Neste caso, havendo um só crime, de violência doméstica que englobava o(s) crime(s) de violação, sendo a respectiva pena aplicável superior a cinco anos de prisão (pena da violação), o tribunal singular seria incompetente, devendo remeter o processo ao tribunal colectivo, para o respectivo julgamento.
Todavia, também neste caso, tal como nas hipóteses anteriores, tal decisão só seria possível após fixação da matéria de facto provada, mediante a valoração das provas produzidas em julgamento, justificando o tribunal a posição assumida ao nível da aplicação do direito.

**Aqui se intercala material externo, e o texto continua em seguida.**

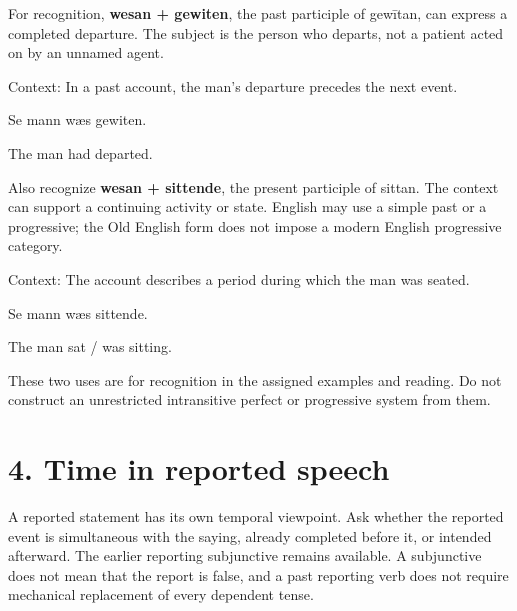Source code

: For recognition, \textbf{wesan + gewiten}, the past participle of gewītan, can express a completed departure. The subject is the person who departs, not a patient acted on by an unnamed agent.

Context: In a past account, the man’s departure precedes the next event.

Se mann wæs gewiten.

The man had departed.

Also recognize \textbf{wesan + sittende}, the present participle of sittan. The context can support a continuing activity or state. English may use a simple past or a progressive; the Old English form does not impose a modern English progressive category.

Context: The account describes a period during which the man was seated.

Se mann wæs sittende.

The man sat /\allowbreak{} was sitting.

These two uses are for recognition in the assigned examples and reading. Do not construct an unrestricted intransitive perfect or progressive system from them.

\section*{4. Time in reported speech}

A reported statement has its own temporal viewpoint. Ask whether the reported event is simultaneous with the saying, already completed before it, or intended afterward. The earlier reporting subjunctive remains available. A subjunctive does not mean that the report is false, and a past reporting verb does not require mechanical replacement of every dependent tense.

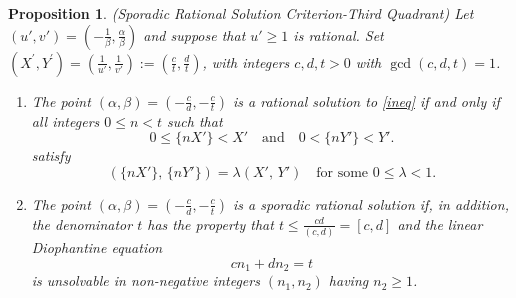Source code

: \documentclass[12pt,letterpaper, reqno]{amsart}
\newtheorem{prop}[thm]{Proposition}
\theoremstyle{definition}
\theoremstyle{remark}
\newcommand{\ZZ}{\ensuremath{\mathbb{Z}}}
\newcommand{\uu}{{u'}}
\newcommand{\vv}{{v'}}
\begin{document}
\begin{prop} \label{prop:sporadic-rational}
{ \rm (Sporadic Rational Solution Criterion-Third Quadrant)} 
Let  $(\uu, \vv) = (-\frac{1}{\beta}, \frac{\alpha}{\beta})$ and suppose that ${\uu} \ge  1$ is rational.
Set $(X^{'}, Y^{'}) = (\frac{1}{\uu}, \frac1{\vv}) := (\frac{c}{t}, \frac{d}{t})$, with integers $c,d, t >0$ with $\gcd(c, d, t)=1$.
\begin{enumerate}
\item[(i)]
The point $(\alpha, \beta)=(- \frac{c}{d}, - \frac{c}{t})$ is a  rational solution to \eqref{ineq}  if and only if 
all integers  $0 \le n < t$ such that
$$
0 \le  \{ nX'\} <  X' \quad \mbox{and} \quad  0 < \{ n Y'\} <   Y'.
$$
satisfy 
\begin{equation}
(\{ nX'\}, \, \{nY'\}) = \lambda (X',\, Y')\quad \text{for some }0\leq\lambda <1.
\end{equation}
\item[(ii)]
The point $(\alpha, \beta)=(- \frac{c}{d}, - \frac{c}{t})$ is a sporadic rational solution if, in addition,
the denominator $t$ has the property  that $t \le \frac{cd}{(c,d)} = {[c,d]}$ and the  linear
Diophantine equation 
\begin{equation}\label{eq:Frob1}
c n_1 + dn_2= t
\end{equation}
is unsolvable in non-negative integers $(n_1,n_2)$ having $n_2 \ge 1$. 
\end{enumerate}
\end{prop}
\end{document}
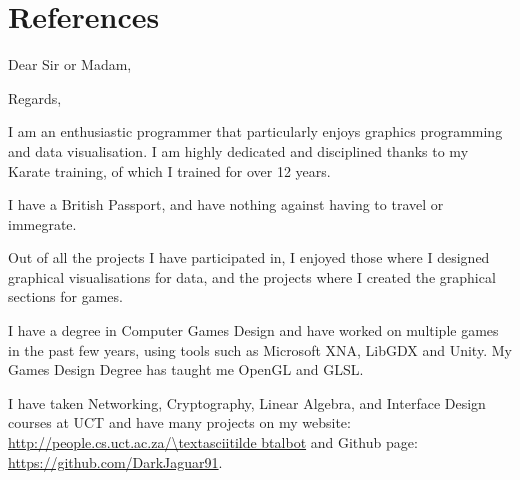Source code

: \documentclass[11pt,a4paper,sans]{moderncv}
\begin{document}
\section{References}
\begin{cvcolumns}
\end{cvcolumns}

\clearpage

\opening{Dear Sir or Madam,}
\closing{Regards,}
\makelettertitle

I am an enthusiastic programmer that particularly enjoys graphics programming and data visualisation. I am highly dedicated and disciplined thanks to my Karate training, of which I trained for over 12 years.

I have a British Passport, and have nothing against having to travel or immegrate.

Out of all the projects I have participated in, I enjoyed those where I designed graphical visualisations for data, and the projects where I created the graphical sections for games.

I have a degree in Computer Games Design and have worked on multiple games in the past few years, using tools such as Microsoft XNA, LibGDX and Unity. My Games Design Degree has taught me OpenGL and GLSL.  

I have taken Networking, Cryptography, Linear Algebra, and Interface Design courses at UCT and have many projects on my website: \url{http://people.cs.uct.ac.za/\textasciitilde btalbot} and Github page: \url{https://github.com/DarkJaguar91}.


\makeletterclosing

\clearpage
\end{document}
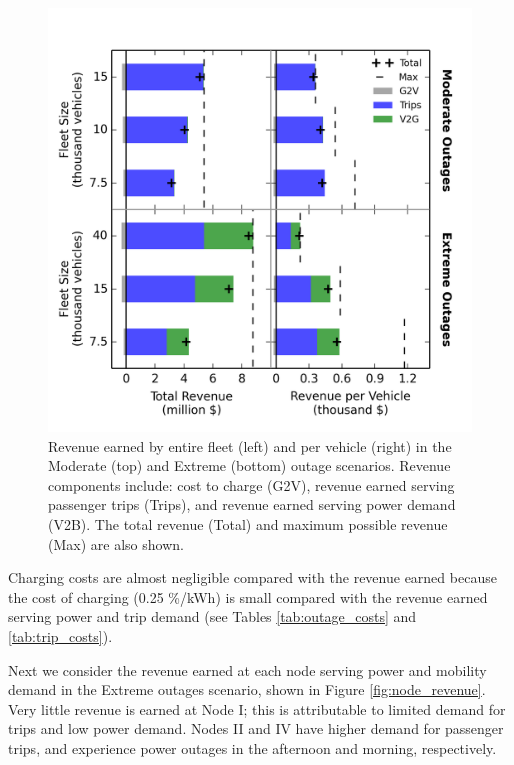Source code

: \documentclass[journal]{IEEEtran}
\begin{document}
\begin{figure}[!htbp]
  \includegraphics[width=\linewidth]{plots/full_revenue_barchart.png}
  \caption{Revenue earned by entire fleet (left) and per vehicle (right) in the Moderate (top) and Extreme (bottom) outage scenarios. Revenue components include: cost to charge (G2V), revenue earned serving passenger trips (Trips), and revenue earned serving power demand (V2B). The total revenue (Total) and maximum possible revenue (Max) are also shown.}
  \label{fig:revenue_bar}
\end{figure}

Charging costs are almost negligible compared with the revenue earned because the cost of charging (0.25 \%/kWh) is small compared with the revenue earned serving power and trip demand (see Tables \ref{tab:outage_costs} and \ref{tab:trip_costs}).

Next we consider the revenue earned at each node serving power and mobility demand in the Extreme outages scenario, shown in Figure \ref{fig:node_revenue}. Very little revenue is earned at Node I; this is attributable to limited demand for trips and low power demand. Nodes II and IV have higher demand for passenger trips, and experience power outages in the afternoon and morning, respectively.
\end{document}
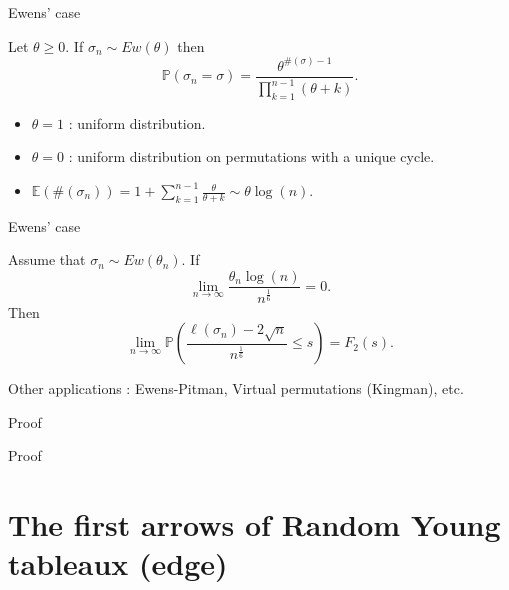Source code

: \documentclass[english]{beamer}
\begin{document}
\begin{frame}{Ewens' case}
\begin{definition}
Let $\theta\geq 0$. If $\sigma_n\sim Ew(\theta)$ then
\begin{equation*}
\mathbb{P}(\sigma_n=\sigma)=\frac{\theta^{\#(\sigma)-1}}{\prod_{k=1}^{n-1}(\theta+k)}.\end{equation*}
\end{definition}
\vspace{5 mm}

\begin{itemize}
\item $\theta=1$ :  uniform distribution.
\item $\theta=0$ : uniform distribution on permutations with a unique cycle. 
\item $\mathbb{E}(\#(\sigma_n))= 1+\sum_{k=1}^{n-1} \frac{\theta}{\theta+k}\sim \theta \log(n).$
\end{itemize}
\end{frame}
\begin{frame}{Ewens' case}
\begin{corollary} \label{2.1}
Assume that $\sigma_n\sim Ew(\theta_n)$. If
\begin{equation}\tag{H'2}\label{ewcond}
\lim_{n\to \infty} \frac{\theta_n \log(n)  }{n^\frac 1 6}=0.
\end{equation}
Then 
\begin{equation}  \tag{TW}
\lim_{n\to \infty} \mathbb{P}\left(\frac{\ell(\sigma_n)-2\sqrt{n}}{n^\frac 16}\leq s\right)=F_2(s).
\end{equation}
\end{corollary}
\vspace{10 mm }
Other applications : Ewens-Pitman, Virtual permutations (Kingman), etc.
\end{frame}
\begin{frame}{Proof}
\end{frame}
\begin{frame}{Proof}

\end{frame}

\section{The first arrows of Random Young tableaux (edge)}
\end{document}
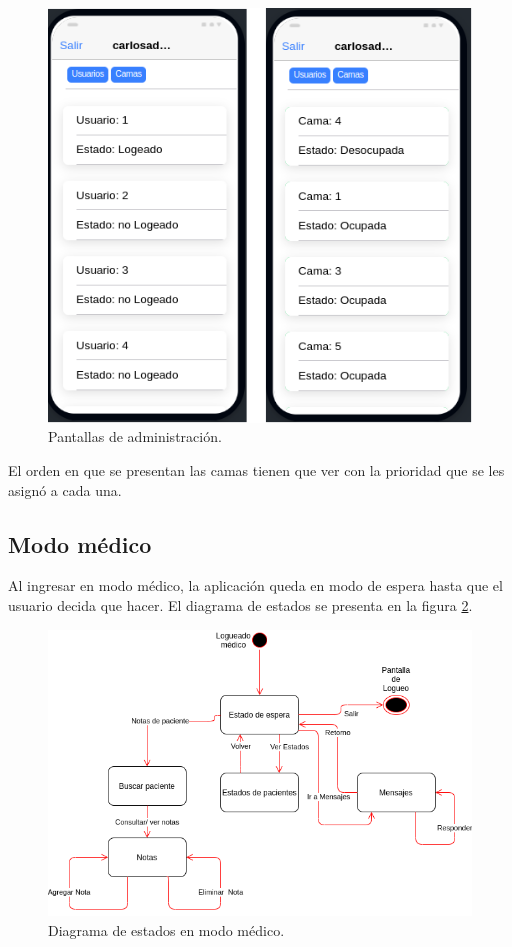 \begin{figure}[ht]
	\centering
	\includegraphics[scale=.70]{./Figures/app/administracion.png}
	\caption{ Pantallas de administración.}
	\label{fig: Pantallas de administración.}
\end{figure} 

El orden en que se presentan las camas tienen que ver con la prioridad que se les asignó a cada una.



\pagebreak
\subsection{Modo médico}
Al ingresar en modo médico, la aplicación queda en modo de espera hasta que el usuario decida que hacer. El diagrama de estados se presenta en la figura \ref{fig: Diagrama de estados en modo médico.}. 

\begin{figure}[ht]
	\centering
	\includegraphics[scale=.65]{./Figures/app/modo-medico.png}
	\caption{ Diagrama de estados en modo médico.}
	\label{fig: Diagrama de estados en modo médico.}
\end{figure} 

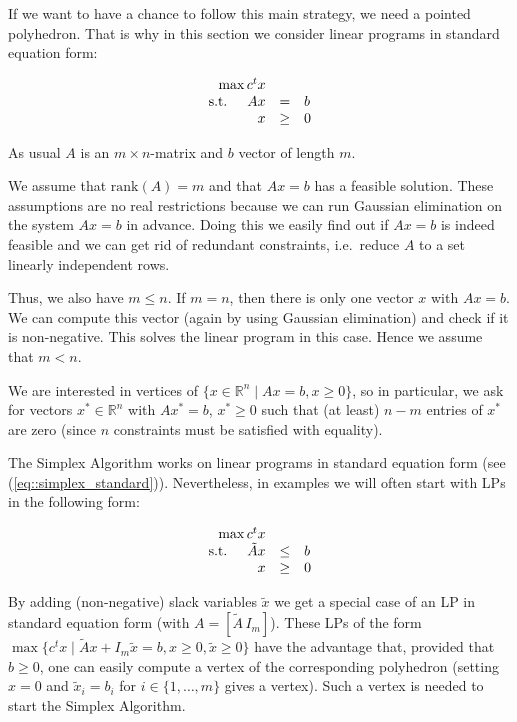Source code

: \documentclass[12pt, showidx, twoside]{article}
\def\R{\mathbb{R}}
\begin{document}
{{{If we want to have a chance to follow this main strategy, we need a pointed polyhedron.
That is why in this section we consider linear programs in standard equation form:

\begin{equation}\label{eq::simplex_standard}
\begin{array}{rcl}
 \max c^t x & & \\
 \mbox{s.t. \quad} Ax & = & b\\
 x & \geq & 0
\end{array}
\end{equation}

As usual $A$ is an $m \times n$-matrix and $b$ vector of length $m$.

We assume that $\mbox{rank}(A) = m$ and that $Ax=b$ has a feasible
solution. These assumptions are no real restrictions because
we can run Gaussian elimination{}
on the system $Ax=b$ in advance.
Doing this we easily find out if $Ax=b$ is indeed feasible and
we can get rid of redundant constraints, i.e.\ reduce $A$ to 
a set linearly independent rows.

Thus, we also have $m \leq n$. If $m = n$, then there is only
one vector $x$ with $Ax=b$. We can compute this vector (again by
using Gaussian elimination) and check if it is non-negative. 
This solves the linear program in this case. 
Hence we assume that $m < n$.

We are interested in vertices of $\{x \in \R^n \mid Ax=b, x \geq 0\}$, so
in particular, we ask for vectors $x^*\in \R^n$ with  $Ax^* = b$, $x^* \geq 0$
such that (at least) $n-m$ entries of $x^*$ are zero (since $n$ constraints must
be satisfied with equality).

The {\sc Simplex Algorithm} works on linear programs in standard
equation form (see (\ref{eq::simplex_standard})).
Nevertheless, in examples we will often start with LPs in the following
form:

\begin{equation}\label{eq::simplex_standard_ineq}
\begin{array}{rcl}
 \max c^t x & & \\
 \mbox{s.t. \quad} \tilde A x & \leq & b\\
 x & \geq & 0
\end{array}
\end{equation}

By adding (non-negative) slack variables $\tilde x$ we get a special case
of an LP in standard equation form (with $A = [\tilde A \, I_m]$). These LPs
of the form 
$\max \{ c^tx \mid \tilde Ax + I_m \tilde x = b, x\geq 0, \tilde x \geq 0\}$
have the advantage that, provided that $b \geq 0$, %
one can easily compute a vertex of the corresponding polyhedron
(setting $x=0$ and $\tilde x_i = b_i$ for $i \in \{1,\dots,m\}$ gives a vertex).
Such a vertex is needed to start the {\sc Simplex Algorithm}.


}}}
\end{document}
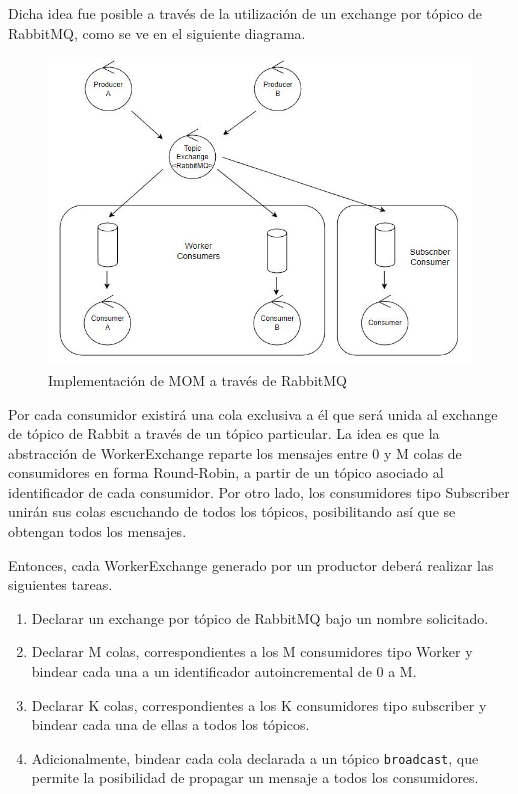 \documentclass[titlepage,a4paper,oneside]{article}
\begin{document}
Dicha idea fue posible a través de la utilización de un exchange por tópico de RabbitMQ, como se ve en el siguiente diagrama.

\begin{figure}[H]
	\centering
	\includegraphics[width=13cm]{img/mom_diagram.JPG}
	\caption{Implementación de MOM a través de RabbitMQ}
\end{figure}

Por cada consumidor existirá una cola exclusiva a él que será unida al exchange de tópico de Rabbit a través de un tópico particular. La idea es que la abstracción de WorkerExchange reparte los mensajes entre 0 y M colas de consumidores en forma Round-Robin, a partir de un tópico asociado al identificador de cada consumidor. Por otro lado, los consumidores tipo Subscriber unirán sus colas escuchando de todos los tópicos, posibilitando así que se obtengan todos los mensajes.

Entonces, cada WorkerExchange generado por un productor deberá realizar las siguientes tareas.
\begin{enumerate}
    \item Declarar un exchange por tópico de RabbitMQ bajo un nombre solicitado.
    \item Declarar M colas, correspondientes a los M consumidores tipo Worker y bindear cada una a un identificador autoincremental de 0 a M.
    \item Declarar K colas, correspondientes a los K consumidores tipo subscriber y bindear cada una de ellas a todos los tópicos.
    \item Adicionalmente, bindear cada cola declarada a un tópico \texttt{broadcast}, que permite la posibilidad de propagar un mensaje a todos los consumidores.
\end{enumerate}
\end{document}
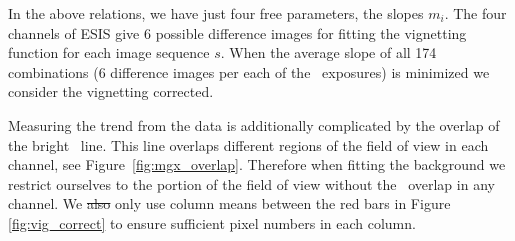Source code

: In the above relations, we have just four free parameters, the slopes $m_i$. 
The four channels of ESIS give 6 possible difference images for fitting the vignetting function for each image sequence $s$.
When the average slope of all 174 combinations (6 difference images per each of the \numDataFrames \ exposures) is minimized we consider the vignetting corrected.

Measuring the trend from the data is additionally complicated by the overlap of the bright \mgxbright \ line.  
This line overlaps different regions of the field of view in each channel, see Figure~\ref{fig:mgx_overlap}.  
Therefore when fitting the background we restrict ourselves to the portion of the field of view without the \mgxbright \ overlap in any channel.
We \sout{also} only use column means between the red bars in Figure \ref{fig:vig_correct} to ensure sufficient pixel numbers in each column.  


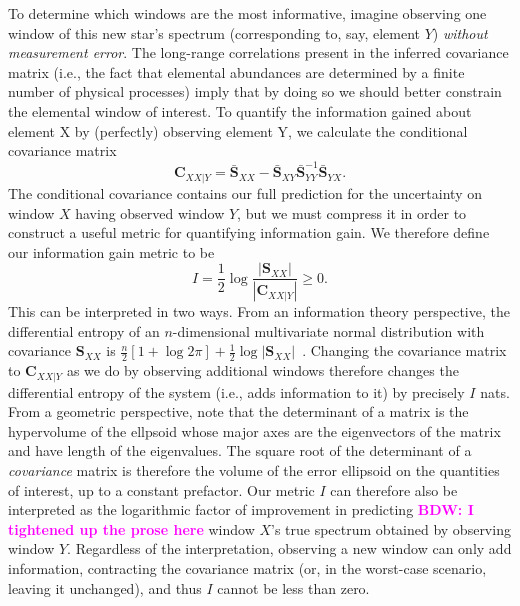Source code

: \documentclass[a4paper,fleqn,usenatbib]{mnras}
\newcommand{\speccov}{{\bm S}}
\newcommand{\condcov}{{\bm C}}
\newcommand{\bdw}[1]{\textbf{\textcolor{magenta}{BDW: #1}}}
\begin{document}
To determine which windows are the most informative, imagine observing one window of this new star's spectrum (corresponding to, say, element $Y$) {\it without measurement error}. The long-range correlations present in the inferred covariance matrix (i.e., the fact that elemental abundances are determined by a finite number of physical processes) imply that by doing so we should better constrain the elemental window of interest. To quantify the information gained about element X by (perfectly) observing element Y, we calculate the conditional covariance matrix
\begin{equation}
\condcov_{XX|Y} = \bar{\speccov}_{XX} - \bar{\speccov}_{XY} \bar{\speccov}_{YY}^{-1} \bar{\speccov}_{YX}.
\end{equation}
The conditional covariance contains our full prediction for the uncertainty on window $X$ having observed window $Y$, but we must compress it in order to construct a useful metric for quantifying information gain. We therefore define our information gain metric to be
\begin{equation}
I = \frac{1}{2} \log \frac{ \left| \speccov_{XX} \right| }{ \left| \condcov_{XX|Y} \right| } \ge 0.
\end{equation}
This can be interpreted in two ways. From an information theory perspective, the differential entropy of an $n$-dimensional multivariate normal distribution with covariance $\speccov_{XX}$ is $\frac{n}{2} \left[1 + \log 2\pi \right] + \frac{1}{2} \log |\speccov_{XX}|$~\citep[see, e.g.,][Chapter 9]{Cover_Thomas:2006}. Changing the covariance matrix to $\condcov_{XX|Y}$ as we do by observing additional windows therefore changes the differential entropy of the system (i.e., adds information to it) by precisely $I$ nats. From a geometric perspective, note that the determinant of a matrix is the hypervolume of the ellpsoid whose major axes are the eigenvectors of the matrix and have length of the eigenvalues. The square root of the determinant of a {\it covariance} matrix is therefore the volume of the error ellipsoid on the quantities of interest, up to a constant prefactor. Our metric $I$ can therefore also be interpreted as the logarithmic factor of improvement in predicting \bdw{I tightened up the  prose here}
window $X$'s true spectrum obtained by observing window $Y$. Regardless of the interpretation, observing a new window can only add information, contracting the covariance matrix (or, in the worst-case scenario, leaving it unchanged), and thus $I$ cannot be less than zero.
\end{document}
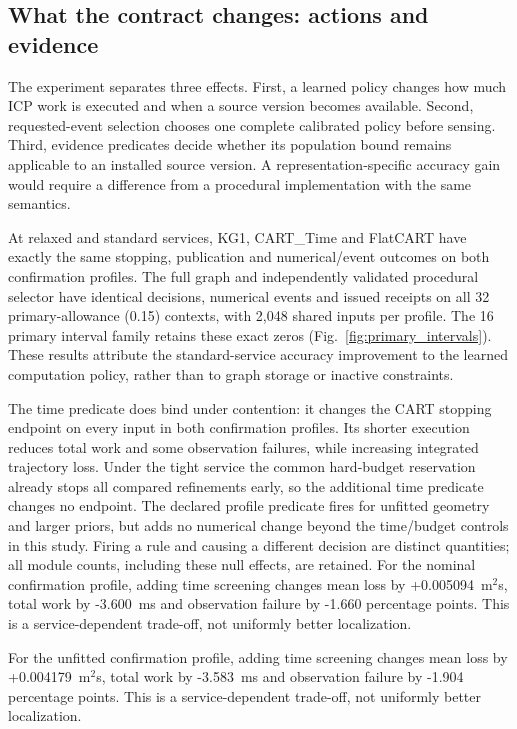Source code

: \subsection{What the contract changes: actions and evidence}
The experiment separates three effects. First, a learned policy changes how much ICP work is executed and when a source version becomes available. Second, requested-event selection chooses one complete calibrated policy before sensing. Third, evidence predicates decide whether its population bound remains applicable to an installed source version. A representation-specific accuracy gain would require a difference from a procedural implementation with the same semantics.

At relaxed and standard services, KG1, CART\_Time and FlatCART have exactly the same stopping, publication and numerical/event outcomes on both confirmation profiles. The full graph and independently validated procedural selector have identical decisions, numerical events and issued receipts on all 32 primary-allowance (0.15) contexts, with 2,048 shared inputs per profile. The 16 primary interval family retains these exact zeros (Fig.~\ref{fig:primary_intervals}). These results attribute the standard-service accuracy improvement to the learned computation policy, rather than to graph storage or inactive constraints.

The time predicate does bind under contention: it changes the CART stopping endpoint on every input in both confirmation profiles. Its shorter execution reduces total work and some observation failures, while increasing integrated trajectory loss. Under the tight service the common hard-budget reservation already stops all compared refinements early, so the additional time predicate changes no endpoint. The declared profile predicate fires for unfitted geometry and larger priors, but adds no numerical change beyond the time/budget controls in this study. Firing a rule and causing a different decision are distinct quantities; all module counts, including these null effects, are retained.
For the nominal confirmation profile, adding time screening changes mean loss by +0.005094~m$^2$s, total work by -3.600~ms and observation failure by -1.660 percentage points. This is a service-dependent trade-off, not uniformly better localization.

For the unfitted confirmation profile, adding time screening changes mean loss by +0.004179~m$^2$s, total work by -3.583~ms and observation failure by -1.904 percentage points. This is a service-dependent trade-off, not uniformly better localization.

Ou seja, em qualquer das hipóteses acima colocadas, o tribunal de primeira instância nunca poderia furtar-se a decidir de facto e de proceder ao subsequente enquadramento jurídico-criminal dos factos que considerasse provados.
Só depois disso é que estaria habilitado a tomar uma das atitudes possíveis, consoante a decisão proferida naquelas matérias: absolver, condenar, cumprir o art. 359.º, n.º 2, do CPP, ou declarar-se incompetente para decidir da causa.
Conclui-se, pois, que o recurso é procedente.

III – DECISÃO:
Em conformidade com o exposto, acorda-se em julgar procedente o presente recurso do MP, revogando-se o despacho recorrido, o qual deverá ser substituído por outro que permita o prosseguimento do processo no mesmo tribunal de primeira instância, onde deverá ser proferida nova decisão que tenha em consideração o acima mencionado.
Não há lugar a custas.
Notifique.
Lisboa,      /      /
(Texto elaborado em computador e revisto pelo relator, o primeiro signatário – art. 94.º, n.º 2, do CPP).